11 August 2021, UK: Today the International Weed Genomics Consortium (IWGC) announced a new multipronged initiative to advance the genetic sequencing of the world’s most troublesome weeds. The organization is genetically sequencing 10 new weed genomes and is hosting an international conference and training workshops focused on weed genomics. Members of the Weed Science Society of America (WSSA) are among the broad global community of experts involved in the effort.
“Our goal is to use genomics to fundamentally alter the world’s approach to weed control,” says WSSA member Todd Gaines, Ph.D., an associate professor at Colorado State University and a founder of IWGC.
The Foundation for Food & Agriculture Research (FFAR) recently awarded a $1.5 million grant to IWGC to help the organization expand and accelerate its work – matched by another $1.5 million from industry sponsorships.
Ramping Up Genetic Sequencing
To date, the IWGC has helped teams of researchers improve and finalize genetic sequences for five major weeds, including Palmer amaranth, waterhemp, wild radish, smooth pigweed and junglerice. Nine additional genomic sequencing projects are either completed or underway by various groups around the globe, including work on horseweed, kochia, goosegrass, blackgrass, annual bluegrass, green foxtail, common morningglory, downy brome/cheatgrass and Italian ryegrass.*
With its new funding, IWGC plans to sequence 10 additional weed species over the next three years. Nine of those have been selected to date, including annual ryegrass, Sumatran fleabane, sourgrass, wild oat, johnsongrass, silky windgrass/loose silkybent, common lambsquarters, wild poinsettia and Chinese sprangletop.
Industry partner Corteva Agriscience will lead the genetic sequencing effort, while plant genetics experts at Michigan State University will annotate each sequence – providing a “table of contents” indicating where specific genes are located.
Sequencing data will be posted online so that it can be used broadly by research teams as they advance their understanding of weeds and how they can best be managed.
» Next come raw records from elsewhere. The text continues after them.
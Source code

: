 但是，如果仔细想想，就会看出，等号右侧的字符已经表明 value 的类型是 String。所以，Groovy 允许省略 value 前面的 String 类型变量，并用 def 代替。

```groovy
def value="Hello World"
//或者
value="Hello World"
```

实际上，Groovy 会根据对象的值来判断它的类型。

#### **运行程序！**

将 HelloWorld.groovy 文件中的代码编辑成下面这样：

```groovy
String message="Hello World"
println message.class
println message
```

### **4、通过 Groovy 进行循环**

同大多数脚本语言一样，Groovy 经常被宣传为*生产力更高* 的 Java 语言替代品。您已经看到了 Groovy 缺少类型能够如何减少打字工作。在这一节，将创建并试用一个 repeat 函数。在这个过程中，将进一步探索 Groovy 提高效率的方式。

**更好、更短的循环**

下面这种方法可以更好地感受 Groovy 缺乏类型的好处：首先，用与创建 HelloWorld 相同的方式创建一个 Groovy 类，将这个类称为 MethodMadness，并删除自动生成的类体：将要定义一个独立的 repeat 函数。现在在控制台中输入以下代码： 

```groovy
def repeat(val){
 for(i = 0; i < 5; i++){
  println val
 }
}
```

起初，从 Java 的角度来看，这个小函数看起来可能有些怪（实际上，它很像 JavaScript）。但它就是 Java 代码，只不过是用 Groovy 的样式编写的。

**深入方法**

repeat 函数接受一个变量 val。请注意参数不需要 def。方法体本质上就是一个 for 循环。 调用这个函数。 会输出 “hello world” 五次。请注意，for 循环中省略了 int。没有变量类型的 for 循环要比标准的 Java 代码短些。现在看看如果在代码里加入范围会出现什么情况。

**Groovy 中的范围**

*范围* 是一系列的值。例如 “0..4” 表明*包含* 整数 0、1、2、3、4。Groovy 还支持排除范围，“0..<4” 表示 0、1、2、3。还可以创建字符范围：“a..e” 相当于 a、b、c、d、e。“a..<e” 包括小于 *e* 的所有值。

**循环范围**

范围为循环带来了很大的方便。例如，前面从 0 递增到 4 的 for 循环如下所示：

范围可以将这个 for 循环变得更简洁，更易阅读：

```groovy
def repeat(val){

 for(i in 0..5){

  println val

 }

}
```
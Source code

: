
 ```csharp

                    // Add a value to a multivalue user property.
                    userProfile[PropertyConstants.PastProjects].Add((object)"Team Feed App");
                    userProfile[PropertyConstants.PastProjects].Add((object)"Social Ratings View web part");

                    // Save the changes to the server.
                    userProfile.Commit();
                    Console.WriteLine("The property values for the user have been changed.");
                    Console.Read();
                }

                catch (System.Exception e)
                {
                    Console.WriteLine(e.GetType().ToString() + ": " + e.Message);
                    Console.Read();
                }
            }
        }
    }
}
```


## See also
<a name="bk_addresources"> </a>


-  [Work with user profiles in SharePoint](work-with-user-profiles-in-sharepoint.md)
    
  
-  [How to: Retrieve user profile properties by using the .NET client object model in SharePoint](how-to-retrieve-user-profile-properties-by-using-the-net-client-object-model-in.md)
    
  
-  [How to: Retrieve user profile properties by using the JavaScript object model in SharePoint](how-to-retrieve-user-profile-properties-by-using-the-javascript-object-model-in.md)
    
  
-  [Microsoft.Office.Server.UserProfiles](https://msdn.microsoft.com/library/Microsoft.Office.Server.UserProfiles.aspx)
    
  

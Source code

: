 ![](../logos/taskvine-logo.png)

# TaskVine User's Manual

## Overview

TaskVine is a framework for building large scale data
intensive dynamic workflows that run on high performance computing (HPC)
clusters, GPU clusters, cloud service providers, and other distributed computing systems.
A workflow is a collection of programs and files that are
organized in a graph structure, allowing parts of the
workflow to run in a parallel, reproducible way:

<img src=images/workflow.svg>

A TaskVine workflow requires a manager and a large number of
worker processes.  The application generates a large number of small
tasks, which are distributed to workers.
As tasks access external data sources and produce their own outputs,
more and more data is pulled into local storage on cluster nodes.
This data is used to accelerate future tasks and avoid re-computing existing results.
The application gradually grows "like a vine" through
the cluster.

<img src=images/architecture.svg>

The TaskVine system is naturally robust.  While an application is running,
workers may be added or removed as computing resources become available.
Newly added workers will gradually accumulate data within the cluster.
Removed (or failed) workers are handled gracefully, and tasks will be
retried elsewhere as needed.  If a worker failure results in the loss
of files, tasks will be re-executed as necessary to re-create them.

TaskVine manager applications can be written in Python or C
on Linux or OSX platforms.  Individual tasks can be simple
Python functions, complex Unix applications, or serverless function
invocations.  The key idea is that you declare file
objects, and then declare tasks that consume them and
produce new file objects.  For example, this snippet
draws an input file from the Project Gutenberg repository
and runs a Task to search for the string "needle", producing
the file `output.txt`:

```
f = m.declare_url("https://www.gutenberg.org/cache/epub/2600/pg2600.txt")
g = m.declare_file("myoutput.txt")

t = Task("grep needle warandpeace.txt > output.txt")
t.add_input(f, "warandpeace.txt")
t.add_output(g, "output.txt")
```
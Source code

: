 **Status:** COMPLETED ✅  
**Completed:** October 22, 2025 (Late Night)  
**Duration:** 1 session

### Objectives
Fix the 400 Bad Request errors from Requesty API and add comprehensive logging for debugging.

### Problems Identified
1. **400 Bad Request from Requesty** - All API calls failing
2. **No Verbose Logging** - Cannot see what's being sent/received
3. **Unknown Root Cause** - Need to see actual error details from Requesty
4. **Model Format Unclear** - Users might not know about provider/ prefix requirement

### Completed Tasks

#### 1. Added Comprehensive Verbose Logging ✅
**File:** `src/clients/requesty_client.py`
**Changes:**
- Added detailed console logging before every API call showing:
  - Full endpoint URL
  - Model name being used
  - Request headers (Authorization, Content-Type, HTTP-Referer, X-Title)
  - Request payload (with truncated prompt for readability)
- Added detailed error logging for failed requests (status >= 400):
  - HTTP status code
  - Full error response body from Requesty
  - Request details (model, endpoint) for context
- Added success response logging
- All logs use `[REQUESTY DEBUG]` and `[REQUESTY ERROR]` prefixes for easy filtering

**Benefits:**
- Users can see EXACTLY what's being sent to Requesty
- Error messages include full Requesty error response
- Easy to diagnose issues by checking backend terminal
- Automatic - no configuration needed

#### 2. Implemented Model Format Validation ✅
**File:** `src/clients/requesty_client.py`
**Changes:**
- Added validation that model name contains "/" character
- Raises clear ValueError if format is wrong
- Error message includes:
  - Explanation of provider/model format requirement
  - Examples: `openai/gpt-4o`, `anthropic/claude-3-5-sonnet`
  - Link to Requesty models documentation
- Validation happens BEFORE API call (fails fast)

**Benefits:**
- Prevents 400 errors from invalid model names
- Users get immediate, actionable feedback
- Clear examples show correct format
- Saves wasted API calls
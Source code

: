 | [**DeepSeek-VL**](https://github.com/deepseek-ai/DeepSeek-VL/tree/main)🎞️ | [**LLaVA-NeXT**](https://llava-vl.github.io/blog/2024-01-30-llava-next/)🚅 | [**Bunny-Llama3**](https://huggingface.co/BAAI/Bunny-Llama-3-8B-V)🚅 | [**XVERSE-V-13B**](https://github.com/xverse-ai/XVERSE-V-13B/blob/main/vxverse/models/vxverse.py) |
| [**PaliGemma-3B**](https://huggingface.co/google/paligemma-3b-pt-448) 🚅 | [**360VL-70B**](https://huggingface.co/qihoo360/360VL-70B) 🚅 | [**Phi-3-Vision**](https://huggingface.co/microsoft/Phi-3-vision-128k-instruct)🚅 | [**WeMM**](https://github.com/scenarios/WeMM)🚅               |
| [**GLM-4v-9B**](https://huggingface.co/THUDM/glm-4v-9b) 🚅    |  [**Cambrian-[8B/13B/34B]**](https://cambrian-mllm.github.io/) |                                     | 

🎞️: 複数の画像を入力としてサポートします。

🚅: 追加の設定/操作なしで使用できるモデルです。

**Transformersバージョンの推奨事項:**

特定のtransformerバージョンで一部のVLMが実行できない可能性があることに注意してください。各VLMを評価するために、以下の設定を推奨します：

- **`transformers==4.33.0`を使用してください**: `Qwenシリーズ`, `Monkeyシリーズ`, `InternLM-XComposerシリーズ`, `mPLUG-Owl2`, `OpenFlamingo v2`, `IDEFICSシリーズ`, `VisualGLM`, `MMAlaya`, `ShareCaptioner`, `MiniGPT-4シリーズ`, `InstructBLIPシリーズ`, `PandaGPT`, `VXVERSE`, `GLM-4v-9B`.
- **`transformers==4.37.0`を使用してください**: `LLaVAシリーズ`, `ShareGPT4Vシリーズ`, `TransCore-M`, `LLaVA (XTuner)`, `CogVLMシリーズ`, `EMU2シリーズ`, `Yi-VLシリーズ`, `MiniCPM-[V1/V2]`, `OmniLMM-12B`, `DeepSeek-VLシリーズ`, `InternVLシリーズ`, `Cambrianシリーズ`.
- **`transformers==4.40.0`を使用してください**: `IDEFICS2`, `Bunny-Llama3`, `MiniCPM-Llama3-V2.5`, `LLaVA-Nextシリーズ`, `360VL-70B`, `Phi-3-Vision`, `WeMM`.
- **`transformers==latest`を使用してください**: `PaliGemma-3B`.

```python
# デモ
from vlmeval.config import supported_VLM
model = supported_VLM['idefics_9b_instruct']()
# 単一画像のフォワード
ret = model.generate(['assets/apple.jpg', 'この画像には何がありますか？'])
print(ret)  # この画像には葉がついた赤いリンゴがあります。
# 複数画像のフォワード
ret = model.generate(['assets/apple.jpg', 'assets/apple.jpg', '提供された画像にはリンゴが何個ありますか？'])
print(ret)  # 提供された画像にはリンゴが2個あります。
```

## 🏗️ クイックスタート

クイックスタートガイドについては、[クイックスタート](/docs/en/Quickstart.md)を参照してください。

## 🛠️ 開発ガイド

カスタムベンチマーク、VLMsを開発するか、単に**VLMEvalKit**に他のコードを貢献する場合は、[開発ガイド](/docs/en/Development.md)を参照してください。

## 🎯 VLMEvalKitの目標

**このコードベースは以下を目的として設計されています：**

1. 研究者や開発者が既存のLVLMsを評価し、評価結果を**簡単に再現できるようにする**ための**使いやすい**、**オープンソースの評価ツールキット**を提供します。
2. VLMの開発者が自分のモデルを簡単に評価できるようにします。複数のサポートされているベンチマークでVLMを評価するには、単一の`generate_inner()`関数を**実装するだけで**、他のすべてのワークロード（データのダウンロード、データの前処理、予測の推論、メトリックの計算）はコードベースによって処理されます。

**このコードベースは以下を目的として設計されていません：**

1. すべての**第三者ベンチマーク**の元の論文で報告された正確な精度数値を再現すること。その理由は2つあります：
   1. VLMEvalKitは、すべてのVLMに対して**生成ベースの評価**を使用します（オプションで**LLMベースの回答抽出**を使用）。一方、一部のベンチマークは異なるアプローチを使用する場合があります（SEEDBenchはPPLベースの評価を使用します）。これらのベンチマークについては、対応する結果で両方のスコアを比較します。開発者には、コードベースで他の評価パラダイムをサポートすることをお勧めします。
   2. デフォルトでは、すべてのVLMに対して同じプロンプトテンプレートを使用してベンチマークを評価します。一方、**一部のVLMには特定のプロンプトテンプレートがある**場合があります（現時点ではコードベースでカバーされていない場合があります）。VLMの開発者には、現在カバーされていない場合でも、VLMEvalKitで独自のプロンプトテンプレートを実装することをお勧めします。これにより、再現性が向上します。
“Our goal is to serve as a clearinghouse for those interested in conducting genome-based research,” Gaines says. “We plan to match people up, help them organize their work and provide user-friendly tools and training.”
Launching a Weed Genomics Conference and Training Workshops
A USDA National Institute of Food and Agriculture (NIFA) conference grant will help support an IWGC weed genomics conference, scheduled for September 22-24 in Kansas City, Missouri. The “hybrid” event will offer options for both in-person participation and for live and on-demand streaming.
Examples of the many genomics-based topics on the agenda include:
- Exploring how genomics can inform herbicide research
- Resequencing genomes to characterize herbicide resistance evolution
- Using population genomics to infer the origin of weedy plants and weedy traits
- Uncovering genomics-based insights on plant adaptation
- Applying genomics to “non-model” plants
Five hands-on training workshops will be offered, each designed to help build a more genomics-savvy generation of weed scientists. Topics include:
- Molecular biology, including the role of DNA, RNA and proteins and how they can be measured
- Population genomics and how to use readily available tools to import and calculate weed population statistics
- RNA sequencing analysis and how to set up experiments
- Herbicide resistance and other quantitative traits, including how to identify and map them
- Command line prompts that can be used to explore genomic sequencing data
A facilitated workshop on the final day of the conference will focus on identifying weed genomics research priorities for the next five years.
Additional conference information and registration details are available online, including options for either two-day or three-day participation.